* TASK DETAILS: Among the lines below, copy each one in which "可以使用" appears.

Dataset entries
*** Block opens ***

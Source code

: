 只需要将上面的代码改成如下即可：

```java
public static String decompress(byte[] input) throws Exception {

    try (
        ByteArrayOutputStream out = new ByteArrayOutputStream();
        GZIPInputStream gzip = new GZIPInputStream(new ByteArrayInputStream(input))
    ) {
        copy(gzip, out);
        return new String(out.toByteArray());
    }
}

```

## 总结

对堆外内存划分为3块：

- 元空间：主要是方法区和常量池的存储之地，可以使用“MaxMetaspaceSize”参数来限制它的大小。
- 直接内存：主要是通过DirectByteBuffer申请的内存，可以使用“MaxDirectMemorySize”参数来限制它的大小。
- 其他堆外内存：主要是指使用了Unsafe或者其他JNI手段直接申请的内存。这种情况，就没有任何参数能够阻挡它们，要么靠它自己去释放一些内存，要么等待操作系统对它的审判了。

*** Block closes ***

* SOLUTION TO THE EXERCISE:
- 元空间：主要是方法区和常量池的存储之地，可以使用“MaxMetaspaceSize”参数来限制它的大小。
- 直接内存：主要是通过DirectByteBuffer申请的内存，可以使用“MaxDirectMemorySize”参数来限制它的大小。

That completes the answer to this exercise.